--- DATASET EXTRACT ---
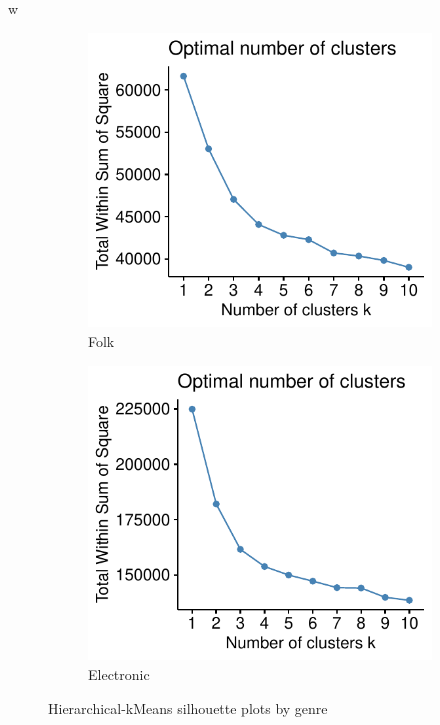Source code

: w\documentclass[11pt, oneside]{article}
\begin{document}
\begin{figure}[h!]
    \vspace{1cm}
    \begin{subfigure}[b]{0.5\textwidth}
        \includegraphics[width=\textwidth]{folk_elbow.pdf} 
        \caption{Folk}
    \end{subfigure}%
    \begin{subfigure}[b]{0.5\textwidth}
        \includegraphics[width=\textwidth]{elec_elbow.pdf} 
        \caption{Electronic}
    \end{subfigure}%
\caption{Hierarchical-kMeans silhouette plots by genre}
\label{fig:elbplots}
\end{figure}
\end{document}
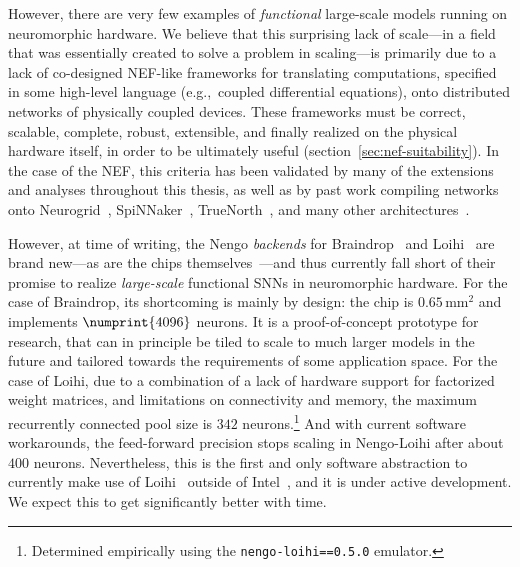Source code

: However, there are very few examples of \emph{functional} large-scale models running on neuromorphic hardware.
We believe that this surprising lack of scale---in a field that was essentially created to solve a problem in scaling---is primarily due to a lack of co-designed NEF-like frameworks for translating computations, specified in some high-level language (e.g.,~coupled differential equations), onto distributed networks of physically coupled devices.
These frameworks must be correct, scalable, complete, robust, extensible, and finally realized on the physical hardware itself, in order to be ultimately useful (section~\ref{sec:nef-suitability}).
In the case of the NEF, this criteria has been validated by many of the extensions and analyses throughout this thesis, as well as by past work compiling networks onto
Neurogrid~\citep{dethier2011brain},
SpiNNaker~\citep{mundy2015, mundy2016real, knight2016},
TrueNorth~\citep{fischl2018},
and many other architectures~\citep{naylor2013managing, bekolay2014, corradi2014, wang2014compact, berzish2016, wang2017neuromorphic, rasmussen2018nengodl, blouw2018a}.

However, at time of writing, the Nengo \emph{backends} for Braindrop~\citep{braindrop2019} and Loihi~\citep{nengoloihi} are brand new---as are the chips themselves~\citep{neckar2018braindrop, davies2018loihi}---and thus currently fall short of their promise to realize \emph{large-scale} functional SNNs in neuromorphic hardware.
For the case of Braindrop, its shortcoming is mainly by design: the chip is $0.65$\,mm${}^2$ and implements $\numprint{4096}$ neurons.
It is a proof-of-concept prototype for research, that can in principle be tiled to scale to much larger models in the future and tailored towards the requirements of some application space.
For the case of Loihi, due to a combination of a lack of hardware support for factorized weight matrices, and limitations on connectivity and memory, the maximum recurrently connected pool size is $342$ neurons.\footnote{%
Determined empirically using the \texttt{nengo-loihi==0.5.0} emulator.}
And with current software workarounds, the feed-forward precision stops scaling in Nengo-Loihi after about $400$ neurons.
Nevertheless, this is the first and only software abstraction to currently make use of Loihi~\citep{blouw2018a} outside of Intel~\citep{lin2018mapping}, and it is under active development.
We expect this to get significantly better with time.

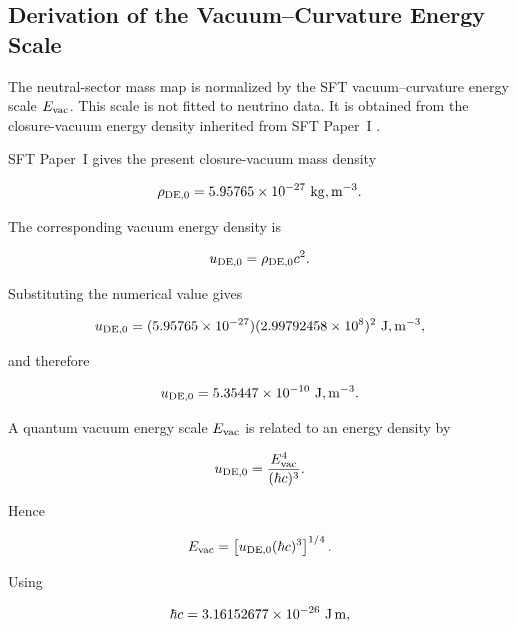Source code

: \documentclass[11pt]{article}
\theoremstyle{definition}
\theoremstyle{remark}
\begin{document}

\subsection{Derivation of the Vacuum--Curvature Energy Scale}
\label{subsec:derivation_Evac}

The neutral-sector mass map is normalized by the SFT
vacuum--curvature energy scale \(E_{\rm vac}\). This scale is
not fitted to neutrino data. It is obtained from the
closure-vacuum energy density inherited from SFT Paper~I
\cite{Egbon2025I}.

SFT Paper~I gives the present closure-vacuum mass density

\begin{equation}
\rho_{{\rm DE},0} =
5.95765\times10^{-27}\ {\rm kg,m^{-3}}.
\end{equation}

The corresponding vacuum energy density is

\begin{equation}
u_{{\rm DE},0} =
\rho_{{\rm DE},0}c^2.
\end{equation}

Substituting the numerical value gives

\begin{equation}
u_{{\rm DE},0} = 
(5.95765\times10^{-27})
(2.99792458\times10^8)^2
\ {\rm J,m^{-3}},
\end{equation}

and therefore

\begin{equation}
u_{{\rm DE},0} = 
5.35447\times10^{-10}\ {\rm J,m^{-3}}.
\label{eq:ude0}
\end{equation}

A quantum vacuum energy scale \(E_{\rm vac}\) is related to an
energy density by

\begin{equation}
u_{{\rm DE},0} =
\frac{E_{\rm vac}^{4}}{(\hbar c)^3}.
\label{eq:vacuum_density_scale}
\end{equation}

Hence

\begin{equation}
E_{\rm vac}
=
\left[
u_{{\rm DE},0}
(\hbar c)^3
\right]^{1/4}.
\label{eq:Evac_from_density}
\end{equation}

Using

\begin{equation}
\hbar c
=
3.16152677\times10^{-26}\ {\rm J\,m},
\end{equation}
\end{document}
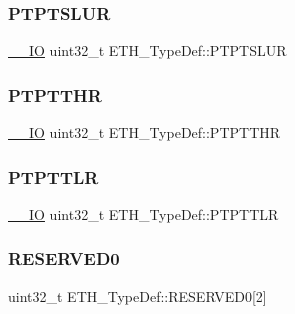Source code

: \mbox{\label{struct_e_t_h___type_def_a0b388c052998631c58d82536ecf3c560}} 
\subsubsection{\texorpdfstring{PTPTSLUR}{PTPTSLUR}}
{\footnotesize\ttfamily \mbox{\hyperlink{group___c_m_s_i_s___c_m3__core__definitions_gaec43007d9998a0a0e01faede4133d6be}{\+\_\+\+\_\+\+IO}} uint32\+\_\+t E\+T\+H\+\_\+\+Type\+Def\+::\+P\+T\+P\+T\+S\+L\+UR}

\mbox{\label{struct_e_t_h___type_def_a10ebf9b64b96114e8bc16bf03d24a4b2}} 
\subsubsection{\texorpdfstring{PTPTTHR}{PTPTTHR}}
{\footnotesize\ttfamily \mbox{\hyperlink{group___c_m_s_i_s___c_m3__core__definitions_gaec43007d9998a0a0e01faede4133d6be}{\+\_\+\+\_\+\+IO}} uint32\+\_\+t E\+T\+H\+\_\+\+Type\+Def\+::\+P\+T\+P\+T\+T\+HR}

\mbox{\label{struct_e_t_h___type_def_a018a92d638dd4bd98b1640c8dae2a289}} 
\subsubsection{\texorpdfstring{PTPTTLR}{PTPTTLR}}
{\footnotesize\ttfamily \mbox{\hyperlink{group___c_m_s_i_s___c_m3__core__definitions_gaec43007d9998a0a0e01faede4133d6be}{\+\_\+\+\_\+\+IO}} uint32\+\_\+t E\+T\+H\+\_\+\+Type\+Def\+::\+P\+T\+P\+T\+T\+LR}

\mbox{\label{struct_e_t_h___type_def_a77b23b4cce3105e15265164ed009c25e}} 
\subsubsection{\texorpdfstring{RESERVED0}{RESERVED0}}
{\footnotesize\ttfamily uint32\+\_\+t E\+T\+H\+\_\+\+Type\+Def\+::\+R\+E\+S\+E\+R\+V\+E\+D0\mbox{[}2\mbox{]}}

--- EXERCISE INSTRUCTIONS ---
Make an exact copy of the data above, pictures excluded.

--- ANSWER TO THIS TASK ---
Source code

: w\documentclass[11pt, oneside]{article}
\begin{document}
\begin{figure}[h!]
    \vspace{1cm}
    \begin{subfigure}[b]{0.5\textwidth}
        \includegraphics[width=\textwidth]{folk_elbow.pdf} 
        \caption{Folk}
    \end{subfigure}%
    \begin{subfigure}[b]{0.5\textwidth}
        \includegraphics[width=\textwidth]{elec_elbow.pdf} 
        \caption{Electronic}
    \end{subfigure}%
\caption{Hierarchical-kMeans silhouette plots by genre}
\label{fig:elbplots}
\end{figure}
\end{document}
Source code

: However, there are very few examples of \emph{functional} large-scale models running on neuromorphic hardware.
We believe that this surprising lack of scale---in a field that was essentially created to solve a problem in scaling---is primarily due to a lack of co-designed NEF-like frameworks for translating computations, specified in some high-level language (e.g.,~coupled differential equations), onto distributed networks of physically coupled devices.
These frameworks must be correct, scalable, complete, robust, extensible, and finally realized on the physical hardware itself, in order to be ultimately useful (section~\ref{sec:nef-suitability}).
In the case of the NEF, this criteria has been validated by many of the extensions and analyses throughout this thesis, as well as by past work compiling networks onto
Neurogrid~\citep{dethier2011brain},
SpiNNaker~\citep{mundy2015, mundy2016real, knight2016},
TrueNorth~\citep{fischl2018},
and many other architectures~\citep{naylor2013managing, bekolay2014, corradi2014, wang2014compact, berzish2016, wang2017neuromorphic, rasmussen2018nengodl, blouw2018a}.

However, at time of writing, the Nengo \emph{backends} for Braindrop~\citep{braindrop2019} and Loihi~\citep{nengoloihi} are brand new---as are the chips themselves~\citep{neckar2018braindrop, davies2018loihi}---and thus currently fall short of their promise to realize \emph{large-scale} functional SNNs in neuromorphic hardware.
For the case of Braindrop, its shortcoming is mainly by design: the chip is $0.65$\,mm${}^2$ and implements $\numprint{4096}$ neurons.
It is a proof-of-concept prototype for research, that can in principle be tiled to scale to much larger models in the future and tailored towards the requirements of some application space.
For the case of Loihi, due to a combination of a lack of hardware support for factorized weight matrices, and limitations on connectivity and memory, the maximum recurrently connected pool size is $342$ neurons.\footnote{%
Determined empirically using the \texttt{nengo-loihi==0.5.0} emulator.}
And with current software workarounds, the feed-forward precision stops scaling in Nengo-Loihi after about $400$ neurons.
Nevertheless, this is the first and only software abstraction to currently make use of Loihi~\citep{blouw2018a} outside of Intel~\citep{lin2018mapping}, and it is under active development.
We expect this to get significantly better with time.

Source code

: \documentclass[11pt]{article}
\theoremstyle{definition}
\theoremstyle{remark}
\begin{document}

\subsection{Derivation of the Vacuum--Curvature Energy Scale}
\label{subsec:derivation_Evac}

The neutral-sector mass map is normalized by the SFT
vacuum--curvature energy scale \(E_{\rm vac}\). This scale is
not fitted to neutrino data. It is obtained from the
closure-vacuum energy density inherited from SFT Paper~I
\cite{Egbon2025I}.

SFT Paper~I gives the present closure-vacuum mass density

\begin{equation}
\rho_{{\rm DE},0} =
5.95765\times10^{-27}\ {\rm kg,m^{-3}}.
\end{equation}

The corresponding vacuum energy density is

\begin{equation}
u_{{\rm DE},0} =
\rho_{{\rm DE},0}c^2.
\end{equation}

Substituting the numerical value gives

\begin{equation}
u_{{\rm DE},0} = 
(5.95765\times10^{-27})
(2.99792458\times10^8)^2
\ {\rm J,m^{-3}},
\end{equation}

and therefore

\begin{equation}
u_{{\rm DE},0} = 
5.35447\times10^{-10}\ {\rm J,m^{-3}}.
\label{eq:ude0}
\end{equation}

A quantum vacuum energy scale \(E_{\rm vac}\) is related to an
energy density by

\begin{equation}
u_{{\rm DE},0} =
\frac{E_{\rm vac}^{4}}{(\hbar c)^3}.
\label{eq:vacuum_density_scale}
\end{equation}

Hence

\begin{equation}
E_{\rm vac}
=
\left[
u_{{\rm DE},0}
(\hbar c)^3
\right]^{1/4}.
\label{eq:Evac_from_density}
\end{equation}

Using

\begin{equation}
\hbar c
=
3.16152677\times10^{-26}\ {\rm J\,m},
\end{equation}
\end{document}
Source code

: \mbox{\label{struct_e_t_h___type_def_a0b388c052998631c58d82536ecf3c560}} 
\subsubsection{\texorpdfstring{PTPTSLUR}{PTPTSLUR}}
{\footnotesize\ttfamily \mbox{\hyperlink{group___c_m_s_i_s___c_m3__core__definitions_gaec43007d9998a0a0e01faede4133d6be}{\+\_\+\+\_\+\+IO}} uint32\+\_\+t E\+T\+H\+\_\+\+Type\+Def\+::\+P\+T\+P\+T\+S\+L\+UR}

\mbox{\label{struct_e_t_h___type_def_a10ebf9b64b96114e8bc16bf03d24a4b2}} 
\subsubsection{\texorpdfstring{PTPTTHR}{PTPTTHR}}
{\footnotesize\ttfamily \mbox{\hyperlink{group___c_m_s_i_s___c_m3__core__definitions_gaec43007d9998a0a0e01faede4133d6be}{\+\_\+\+\_\+\+IO}} uint32\+\_\+t E\+T\+H\+\_\+\+Type\+Def\+::\+P\+T\+P\+T\+T\+HR}

\mbox{\label{struct_e_t_h___type_def_a018a92d638dd4bd98b1640c8dae2a289}} 
\subsubsection{\texorpdfstring{PTPTTLR}{PTPTTLR}}
{\footnotesize\ttfamily \mbox{\hyperlink{group___c_m_s_i_s___c_m3__core__definitions_gaec43007d9998a0a0e01faede4133d6be}{\+\_\+\+\_\+\+IO}} uint32\+\_\+t E\+T\+H\+\_\+\+Type\+Def\+::\+P\+T\+P\+T\+T\+LR}

\mbox{\label{struct_e_t_h___type_def_a77b23b4cce3105e15265164ed009c25e}} 
\subsubsection{\texorpdfstring{RESERVED0}{RESERVED0}}
{\footnotesize\ttfamily uint32\+\_\+t E\+T\+H\+\_\+\+Type\+Def\+::\+R\+E\+S\+E\+R\+V\+E\+D0\mbox{[}2\mbox{]}}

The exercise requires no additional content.